● **Provided data**
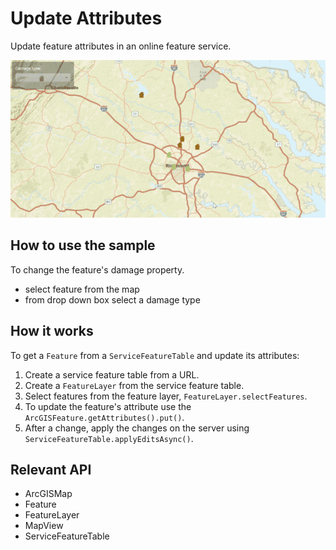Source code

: # Update Attributes

Update feature attributes in an online feature service.

![](UpdateAttributes.gif)

## How to use the sample

To change the feature's damage property.
  - select feature from the map
  - from drop down box select a damage type

## How it works

To get a `Feature` from a `ServiceFeatureTable` and update its attributes:

1. Create a service feature table from a URL.
2. Create a `FeatureLayer` from the service feature table.
3. Select features from the feature layer, `FeatureLayer.selectFeatures`.
4. To update the feature's attribute use the `ArcGISFeature.getAttributes().put()`.
5. After a change, apply the changes on the server using `ServiceFeatureTable.applyEditsAsync()`.

## Relevant API

* ArcGISMap
* Feature
* FeatureLayer
* MapView
* ServiceFeatureTable

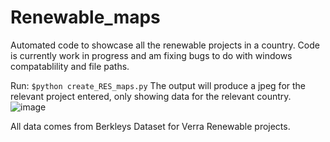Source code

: # Renewable_maps
Automated code to showcase all the renewable projects in a country.  Code is currently work in progress and am fixing bugs to do with windows compatablility and file paths.

Run: 
`$python create_RES_maps.py`
The output will produce a jpeg for the relevant project entered, only showing data for the relevant country.
![image](https://github.com/HumzahAliQazilbash/Renewable_maps/assets/152615068/dcebe9b6-ee98-494e-b523-172a663d5a9f)

All data comes from Berkleys Dataset for Verra Renewable projects.
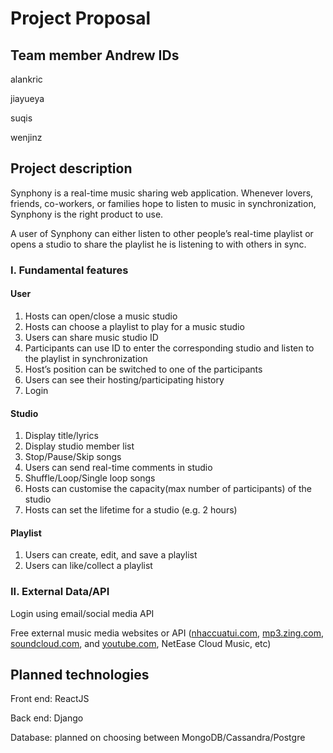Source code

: # Project Proposal

## **Team member Andrew IDs**

alankric 

jiayueya 

suqis

wenjinz 

## **Project description**

Synphony is a real-time music sharing web application. Whenever lovers, friends, co-workers, or families hope to listen to music in synchronization, Synphony is the right product to use. 

A user of Synphony can either listen to other people’s real-time playlist or opens a studio to share the playlist he is listening to with others in sync.

### I. Fundamental features

#### User

1. Hosts can open/close a music studio
2. Hosts can choose a playlist to play for a music studio
3. Users can share music studio ID
4. Participants can use ID to enter the corresponding studio and listen to the playlist in synchronization
5. <Nice to have>Host’s position can be switched to one of the participants 
6. <Nice to have>Users can see their hosting/participating history 
7. Login 

#### Studio

1. Display title/lyrics  
2. Display studio member list 
3. Stop/Pause/Skip songs
4. <Nice to have> Users can send real-time comments in studio
5. <Nice to have>Shuffle/Loop/Single loop songs
6. <Nice to have>Hosts can customise the capacity(max number of participants) of the studio 
7. <Nice to have>Hosts can set the lifetime for a studio (e.g. 2 hours) 

#### Playlist

1. Users can create, edit, and save a playlist 
2. <Nice to have> Users can like/collect a playlist 

### II. External Data/API

Login using email/social media API 

Free external music media websites or API  ([nhaccuatui.com](http://nhaccuatui.com/), [mp3.zing.com](http://mp3.zing.com/), [soundcloud.com](http://soundcloud.com/), and [youtube.com](http://youtube.com/), NetEase Cloud Music, etc)

## **Planned technologies**

Front end: ReactJS

Back end: Django

Database: planned on choosing between MongoDB/Cassandra/Postgre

● **Work instruction**
Print the material in full and exactly; the pictures must not be printed.

● **Exercise solution**
Source code

: # Update Attributes

Update feature attributes in an online feature service.

![](UpdateAttributes.gif)

## How to use the sample

To change the feature's damage property.
  - select feature from the map
  - from drop down box select a damage type

## How it works

To get a `Feature` from a `ServiceFeatureTable` and update its attributes:

1. Create a service feature table from a URL.
2. Create a `FeatureLayer` from the service feature table.
3. Select features from the feature layer, `FeatureLayer.selectFeatures`.
4. To update the feature's attribute use the `ArcGISFeature.getAttributes().put()`.
5. After a change, apply the changes on the server using `ServiceFeatureTable.applyEditsAsync()`.

## Relevant API

* ArcGISMap
* Feature
* FeatureLayer
* MapView
* ServiceFeatureTable

Source code

: # Renewable_maps
Automated code to showcase all the renewable projects in a country.  Code is currently work in progress and am fixing bugs to do with windows compatablility and file paths.

Run: 
`$python create_RES_maps.py`
The output will produce a jpeg for the relevant project entered, only showing data for the relevant country.
![image](https://github.com/HumzahAliQazilbash/Renewable_maps/assets/152615068/dcebe9b6-ee98-494e-b523-172a663d5a9f)

All data comes from Berkleys Dataset for Verra Renewable projects.
Source code

: # Project Proposal

## **Team member Andrew IDs**

alankric 

jiayueya 

suqis

wenjinz 

## **Project description**

Synphony is a real-time music sharing web application. Whenever lovers, friends, co-workers, or families hope to listen to music in synchronization, Synphony is the right product to use. 

A user of Synphony can either listen to other people’s real-time playlist or opens a studio to share the playlist he is listening to with others in sync.

### I. Fundamental features

#### User

1. Hosts can open/close a music studio
2. Hosts can choose a playlist to play for a music studio
3. Users can share music studio ID
4. Participants can use ID to enter the corresponding studio and listen to the playlist in synchronization
5. <Nice to have>Host’s position can be switched to one of the participants 
6. <Nice to have>Users can see their hosting/participating history 
7. Login 

#### Studio

1. Display title/lyrics  
2. Display studio member list 
3. Stop/Pause/Skip songs
4. <Nice to have> Users can send real-time comments in studio
5. <Nice to have>Shuffle/Loop/Single loop songs
6. <Nice to have>Hosts can customise the capacity(max number of participants) of the studio 
7. <Nice to have>Hosts can set the lifetime for a studio (e.g. 2 hours) 

#### Playlist

1. Users can create, edit, and save a playlist 
2. <Nice to have> Users can like/collect a playlist 

### II. External Data/API

Login using email/social media API 

Free external music media websites or API  ([nhaccuatui.com](http://nhaccuatui.com/), [mp3.zing.com](http://mp3.zing.com/), [soundcloud.com](http://soundcloud.com/), and [youtube.com](http://youtube.com/), NetEase Cloud Music, etc)

## **Planned technologies**

Front end: ReactJS

Back end: Django

Database: planned on choosing between MongoDB/Cassandra/Postgre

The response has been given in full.